-- What the task asks --
Please repeat the lines below, exactly and only, from the one that holds "##Get it running" through the one that holds "Since it's hard".

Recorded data
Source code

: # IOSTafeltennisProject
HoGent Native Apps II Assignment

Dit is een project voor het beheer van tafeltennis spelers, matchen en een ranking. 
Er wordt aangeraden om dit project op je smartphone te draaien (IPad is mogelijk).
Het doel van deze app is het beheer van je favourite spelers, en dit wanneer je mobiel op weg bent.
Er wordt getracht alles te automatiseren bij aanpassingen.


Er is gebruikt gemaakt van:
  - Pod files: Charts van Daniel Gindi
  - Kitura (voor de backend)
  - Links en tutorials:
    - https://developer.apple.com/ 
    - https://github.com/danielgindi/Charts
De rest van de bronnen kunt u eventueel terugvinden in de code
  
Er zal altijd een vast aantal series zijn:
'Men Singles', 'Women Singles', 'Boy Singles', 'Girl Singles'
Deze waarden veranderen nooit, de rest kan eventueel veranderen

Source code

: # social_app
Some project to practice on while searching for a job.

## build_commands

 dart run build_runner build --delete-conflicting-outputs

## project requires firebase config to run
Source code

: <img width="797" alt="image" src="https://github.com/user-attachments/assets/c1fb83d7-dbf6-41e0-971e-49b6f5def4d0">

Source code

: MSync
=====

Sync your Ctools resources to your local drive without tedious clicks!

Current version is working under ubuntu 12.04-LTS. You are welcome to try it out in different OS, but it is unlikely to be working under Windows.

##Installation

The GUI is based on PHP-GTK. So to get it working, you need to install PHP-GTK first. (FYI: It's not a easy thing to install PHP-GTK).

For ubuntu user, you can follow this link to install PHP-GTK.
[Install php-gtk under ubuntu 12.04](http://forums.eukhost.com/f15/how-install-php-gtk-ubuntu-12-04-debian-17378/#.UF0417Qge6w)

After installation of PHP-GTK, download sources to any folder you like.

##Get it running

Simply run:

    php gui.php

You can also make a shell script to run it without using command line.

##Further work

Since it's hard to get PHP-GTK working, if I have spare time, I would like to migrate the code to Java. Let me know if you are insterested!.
==
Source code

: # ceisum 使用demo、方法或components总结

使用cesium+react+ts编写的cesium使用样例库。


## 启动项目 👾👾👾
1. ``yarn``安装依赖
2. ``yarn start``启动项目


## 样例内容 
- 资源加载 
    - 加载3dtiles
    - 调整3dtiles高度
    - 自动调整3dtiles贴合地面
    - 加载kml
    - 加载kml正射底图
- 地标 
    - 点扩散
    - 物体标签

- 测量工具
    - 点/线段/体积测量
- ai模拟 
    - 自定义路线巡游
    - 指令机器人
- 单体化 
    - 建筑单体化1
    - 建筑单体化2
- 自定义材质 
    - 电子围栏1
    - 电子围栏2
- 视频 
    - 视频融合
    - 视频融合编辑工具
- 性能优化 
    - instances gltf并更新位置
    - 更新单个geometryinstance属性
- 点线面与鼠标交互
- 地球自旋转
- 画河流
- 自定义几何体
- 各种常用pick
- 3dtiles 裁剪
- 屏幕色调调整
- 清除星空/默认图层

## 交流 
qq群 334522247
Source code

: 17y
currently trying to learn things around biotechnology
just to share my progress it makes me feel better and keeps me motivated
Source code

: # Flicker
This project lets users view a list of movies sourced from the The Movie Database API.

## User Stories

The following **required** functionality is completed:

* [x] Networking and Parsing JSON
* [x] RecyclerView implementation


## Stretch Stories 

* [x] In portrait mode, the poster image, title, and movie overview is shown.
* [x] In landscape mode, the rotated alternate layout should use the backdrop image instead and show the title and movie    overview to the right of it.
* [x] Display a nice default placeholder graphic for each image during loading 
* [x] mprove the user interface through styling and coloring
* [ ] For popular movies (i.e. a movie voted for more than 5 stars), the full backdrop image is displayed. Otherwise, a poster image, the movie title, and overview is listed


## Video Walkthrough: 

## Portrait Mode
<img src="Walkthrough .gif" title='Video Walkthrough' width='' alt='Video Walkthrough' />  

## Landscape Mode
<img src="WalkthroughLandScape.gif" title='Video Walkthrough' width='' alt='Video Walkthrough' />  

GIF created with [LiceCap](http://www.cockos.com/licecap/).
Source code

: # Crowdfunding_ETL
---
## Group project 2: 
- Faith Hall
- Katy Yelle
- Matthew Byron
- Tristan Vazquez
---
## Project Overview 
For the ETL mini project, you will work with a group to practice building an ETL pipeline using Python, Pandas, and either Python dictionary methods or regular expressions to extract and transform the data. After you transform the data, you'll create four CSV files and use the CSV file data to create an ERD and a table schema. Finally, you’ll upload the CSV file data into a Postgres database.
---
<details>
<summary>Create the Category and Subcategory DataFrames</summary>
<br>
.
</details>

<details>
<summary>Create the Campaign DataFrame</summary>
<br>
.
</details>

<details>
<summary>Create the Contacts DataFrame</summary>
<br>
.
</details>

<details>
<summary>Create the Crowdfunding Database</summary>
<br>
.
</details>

-- Written answer --
##Get it running

Simply run:

    php gui.php

You can also make a shell script to run it without using command line.

##Further work

Since it's hard to get PHP-GTK working, if I have spare time, I would like to migrate the code to Java. Let me know if you are insterested!.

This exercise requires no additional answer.